Il gattopardo

Giuseppe Tomasi di Lampedusa
Il gattopardo
Feltrinelli 2011

Letto negli anni giovanili, in fretta, per dovere d’esame. Poi incautamente dimenticato. Ma forse, per apprezzarlo e sentirlo parte di sé bisogna invecchiare, così come invecchia Don Fabrizio, nel lento declino del suo mondo, amato sì, ma anche duramente analizzato nei suoi tratti peggiori, in quella meschinità che malamente si cela anche nelle migliori famiglie.

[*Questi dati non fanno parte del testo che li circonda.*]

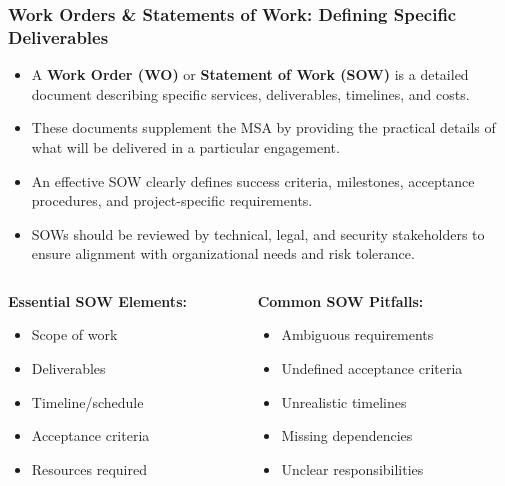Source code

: \documentclass{beamer}
\begin{document}
\begin{frame}
    \frametitle{Work Orders \& Statements of Work: Defining Specific Deliverables}
    
    \begin{itemize}
        \item A \textbf{Work Order (WO)} or \textbf{Statement of Work (SOW)} is a detailed document describing specific services, deliverables, timelines, and costs.
        \item These documents supplement the MSA by providing the practical details of what will be delivered in a particular engagement.
        \item An effective SOW clearly defines success criteria, milestones, acceptance procedures, and project-specific requirements.
        \item SOWs should be reviewed by technical, legal, and security stakeholders to ensure alignment with organizational needs and risk tolerance.
    \end{itemize}
    
    \begin{columns}
        \scriptsize
        \begin{column}{0.48\textwidth}
            \textbf{Essential SOW Elements:}
            \begin{itemize}
                \item Scope of work
                \item Deliverables
                \item Timeline/schedule
                \item Acceptance criteria
                \item Resources required
            \end{itemize}
        \end{column}
        \begin{column}{0.48\textwidth}
            \textbf{Common SOW Pitfalls:}
            \begin{itemize}
                \item Ambiguous requirements
                \item Undefined acceptance criteria
                \item Unrealistic timelines
                \item Missing dependencies
                \item Unclear responsibilities
            \end{itemize}
        \end{column}
    \end{columns}
\end{frame}
\end{document}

E con la consapevolezza che il nuovo che avanza sarà senza dubbio volgare, di sicuro non più benevolo, non più favorevole alla povera gente (perché ai vecchi e decadenti nobili si sostituirà la classe degli arricchiti rapaci e truffaldini), ma inarrestabile e “storicamente” giusto.

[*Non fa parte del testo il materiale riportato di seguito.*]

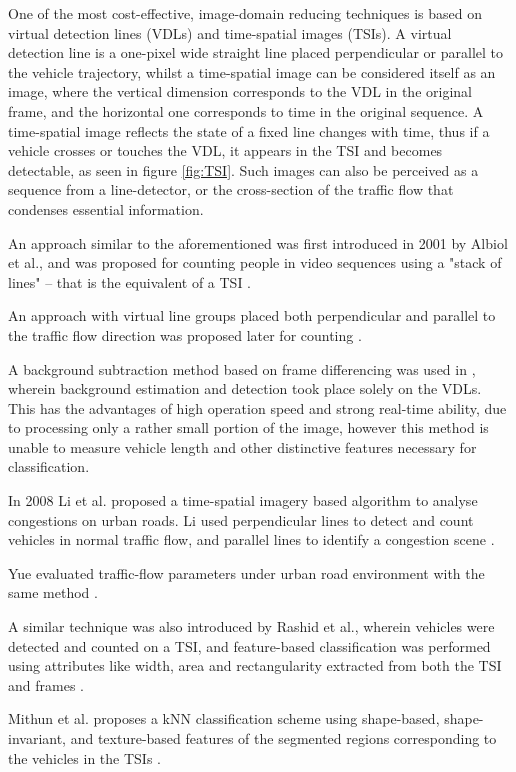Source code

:One of the most cost-effective, image-domain reducing techniques is based on virtual detection lines (VDLs) and time-spatial images (TSIs).
A virtual detection line is a one-pixel wide straight line placed perpendicular or parallel to the vehicle trajectory, whilst a time-spatial image can be considered itself as an image, where the vertical dimension corresponds to the VDL in the original frame, and the horizontal one corresponds to time in the original sequence.
A time-spatial image reflects the state of a fixed line changes with time, thus if a vehicle crosses or touches the VDL, it appears in the TSI and becomes detectable, as seen in figure \ref{fig:TSI}.
Such images can also be perceived as a sequence from a line-detector, or the cross-section of the traffic flow that condenses essential information. 

An approach similar to the aforementioned was first introduced in 2001 by Albiol et al., and was proposed for counting people in video sequences using a "stack of lines" -- that is the equivalent of a TSI \cite{Albiol2001}.

An approach with virtual line groups placed both perpendicular and parallel to the traffic flow direction was proposed later for counting \cite{Anan2006,Wu2007}.

A background subtraction method based on frame differencing was used in \cite{Anan2006, Wu2007}, wherein background estimation and detection took place solely on the VDLs.
This has the advantages of high operation speed and strong real-time ability, due to processing only a rather small portion of the image, however this method is unable to measure vehicle length and other distinctive features necessary for classification.

In 2008 Li et al. proposed a time-spatial imagery based algorithm to analyse congestions on urban roads.
Li used perpendicular lines to detect and count vehicles in normal traffic flow, and parallel lines to identify a congestion scene \cite{Li2008}.

Yue evaluated traffic-flow parameters under urban road environment with the same method \cite{Yue2009}.

A similar technique was also introduced by Rashid et al., wherein vehicles were detected and counted on a TSI, and feature-based classification was performed using attributes like width, area and rectangularity extracted from both the TSI and frames \cite{Rashid2010}.

Mithun et al. proposes a kNN classification scheme using shape-based, shape-invariant, and texture-based features of the segmented regions corresponding to the vehicles in the TSIs \cite{Mithun2012a}.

Ci sono pagine indimenticabili, che riescono ancora a parlarci; così la descrizione di un popolo, quello siciliano, perennemente addormentato e indolente, sempre governato da stranieri (veri o sentiti come tali), pronto a adattarsi e a ricavare con furbizia la propria sopravvivenza, ci racconta di noi Italiani, oggi. Un popolo incapace di riscatto, semplicemente perché non crede di doversi riscattare: «…i Siciliani non vorranno mai migliorare per la semplice ragione che credono di essere perfetti…». E a chi da fuori viene “per insegnarci le buone creanze” c’è solo una risposta: «… non lo potranno fare, perché noi siamo dèi». Saranno accettati dei cambiamenti, è vero, ma senza che nulla muti; dice Tancredi allo zio: «Se vogliamo che tutto rimanga come è, bisogna che tutto cambi.»
Disperante, e vero.
Don Fabrizio accarezza con affettuosa ironia, e senza illusioni, la fine di un mondo destinato a reiterare ogni suo errore, all’infinito. Solo la perfezione matematica può dare conforto con la certezza che i conti tornano sempre. (« … puro intelletto armato di un taccuino per calcoli; per calcoli difficilissimi ma che sarebbero tornati sempre»).
Memorabili le meditazioni sulla morte: «Poi tutto trovò pace in un mucchietto di polvere livida».
Uno stile nitido, senza sbavature. Un linguaggio preciso. Una prosa preziosa, poetica e allo stesso tempo razionale, mai approssimativa.
Un capolavoro; ma non dico nulla di nuovo.
In una lettera (riportata nell’introduzione) datata 30 maggio 1957, lo scrittore che si era visto rifiutare da vari editori questo suo romanzo, del cui valore, per altro, era fermamente convinto, scrive: «Mi sembra che presenti un certo interesse perché mostra un nobile siciliano in un momento di crisi (che non è detto sia soltanto quella del 1860), come egli vi reagisca e come vada accentuandosi il decadimento della famiglia sino al quasi totale disfacimento; tutto questo però visto dal di dentro, con una certa compartecipazione dell’autore e senza nessun astio… La Sicilia è quella che è; del 1860, di prima e di sempre. Credo che il tutto non sia privo di una sua malinconica poeticità.»